With the merger with i2C, thermal management has also driven growth in the last three years, he adds. "As the spacecraft gets smaller, you get these hotspots, so [you need] the ability to move heat around and deploy radiators so you have more area to project the heat into the space."

Pearson says Roccor's "secret sauce" is non-recurring engineering, as the company's success has been tied to its ability to move from low volumes into mass production to supply more satellites.

Once king in the satellite supply chain, performance now might have dropped to third after schedule and cost. As past launches were sometimes a decade in the making, Pearson notes, "By the time you launch them, the capabilities are obsolete."

The time frame for Roccor is now a year or two from order to launch, and it can be shorter. "That's really fast for DOD," he says.

About 20 engineers are on staff, with 15 in management and office positions and 15 on the manufacturing floor. Roccor manufactures high-strength composites for its products in-house. "That really allows us to come up with the optimal solution."

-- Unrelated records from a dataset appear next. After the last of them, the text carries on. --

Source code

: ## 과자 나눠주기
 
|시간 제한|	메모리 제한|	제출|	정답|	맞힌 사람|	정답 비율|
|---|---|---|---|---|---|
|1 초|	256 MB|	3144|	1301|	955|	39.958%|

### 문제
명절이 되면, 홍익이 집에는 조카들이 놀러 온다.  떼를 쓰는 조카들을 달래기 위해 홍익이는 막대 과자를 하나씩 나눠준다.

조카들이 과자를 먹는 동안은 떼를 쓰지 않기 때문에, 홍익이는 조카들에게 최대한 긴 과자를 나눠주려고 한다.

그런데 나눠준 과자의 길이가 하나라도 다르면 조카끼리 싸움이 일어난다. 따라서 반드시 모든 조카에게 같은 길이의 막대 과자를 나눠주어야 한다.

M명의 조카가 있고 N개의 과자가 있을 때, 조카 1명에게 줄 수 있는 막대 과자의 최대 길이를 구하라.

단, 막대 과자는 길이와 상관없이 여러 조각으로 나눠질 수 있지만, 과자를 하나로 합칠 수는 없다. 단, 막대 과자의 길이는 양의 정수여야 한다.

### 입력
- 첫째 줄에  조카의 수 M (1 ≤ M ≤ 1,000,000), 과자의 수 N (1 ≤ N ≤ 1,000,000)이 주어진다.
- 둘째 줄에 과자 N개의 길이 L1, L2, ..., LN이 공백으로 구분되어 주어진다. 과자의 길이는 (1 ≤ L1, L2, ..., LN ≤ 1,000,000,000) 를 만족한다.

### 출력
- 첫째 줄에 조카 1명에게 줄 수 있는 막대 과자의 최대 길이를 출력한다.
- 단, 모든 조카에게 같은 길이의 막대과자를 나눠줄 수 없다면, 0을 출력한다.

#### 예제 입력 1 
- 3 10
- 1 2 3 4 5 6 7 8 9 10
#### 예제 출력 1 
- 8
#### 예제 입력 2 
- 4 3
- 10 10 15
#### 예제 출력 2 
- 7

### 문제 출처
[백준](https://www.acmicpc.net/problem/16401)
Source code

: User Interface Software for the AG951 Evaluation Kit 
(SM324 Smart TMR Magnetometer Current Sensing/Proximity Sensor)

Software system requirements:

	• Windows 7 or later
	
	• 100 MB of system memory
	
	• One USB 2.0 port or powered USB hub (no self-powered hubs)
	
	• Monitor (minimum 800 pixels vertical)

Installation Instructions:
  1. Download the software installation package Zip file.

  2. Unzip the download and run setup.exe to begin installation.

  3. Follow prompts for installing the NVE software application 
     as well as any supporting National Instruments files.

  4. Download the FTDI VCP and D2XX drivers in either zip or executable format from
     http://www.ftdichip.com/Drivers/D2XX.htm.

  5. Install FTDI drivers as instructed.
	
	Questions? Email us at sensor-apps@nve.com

The company also contracts with local machine houses and testing labs and sources some motors and release mechanisms from Honeybee Robotics in Longmont.

Roccor has expanded from 10,000 square feet to 24,000 since 2016, went through AS9100 certification in 2019 as it upgraded its ERP system.

"It's built for growth," says Pearson. "We're anticipating our backlog is actually going to treble before the end of Q1. That's really good evidence the growth is actually accelerating. It's not slowing down."

Challenges: "It's just managing growth," says Pearson. "We're actually a bootstrapped company. It's 100 percent employee-owned."

While this means the company has a flat organizational structure and "agility," it also means there's no deep-pocketed partner to help fund long-term plays.

Opportunities: Pearson says analysts have projected that 3,000 small satellites could launch by 2025, as compared to "dozens" of traditional satellites in a comparable time frame.

That means Roccor's orders will grow. "Not onesies-twosies," he says. "There could be 10-plus units."

Another noteworthy project that could drive future growth: The NASA Solar Cruiser, with an 18,000-square-foot solar sail that would propel a small spacecraft on an orbit around the Sun.

Pearson says Roccor is working with Ball Aerospace on the sail. "Just trying to come up with a plan of how to test that on the ground is very challenging," he says, noting that the company holds an exclusive license on the solar sail technology, dubbed FURL.

Needs: Talent. Pearson says he expects to hire as many as 20 new employees in 2020. "I think staff is key," he says. Programmers with "a flight-hardware pedigree" as well as mechanical and power systems engineers.

Capital could accelerate building the capacity to meet demand. "We have considered some outside investment," notes Pearson, "but so far we've resisted that. We think we can retain the growth rate we have now and do it in a more efficient manner if we can manage ourselves."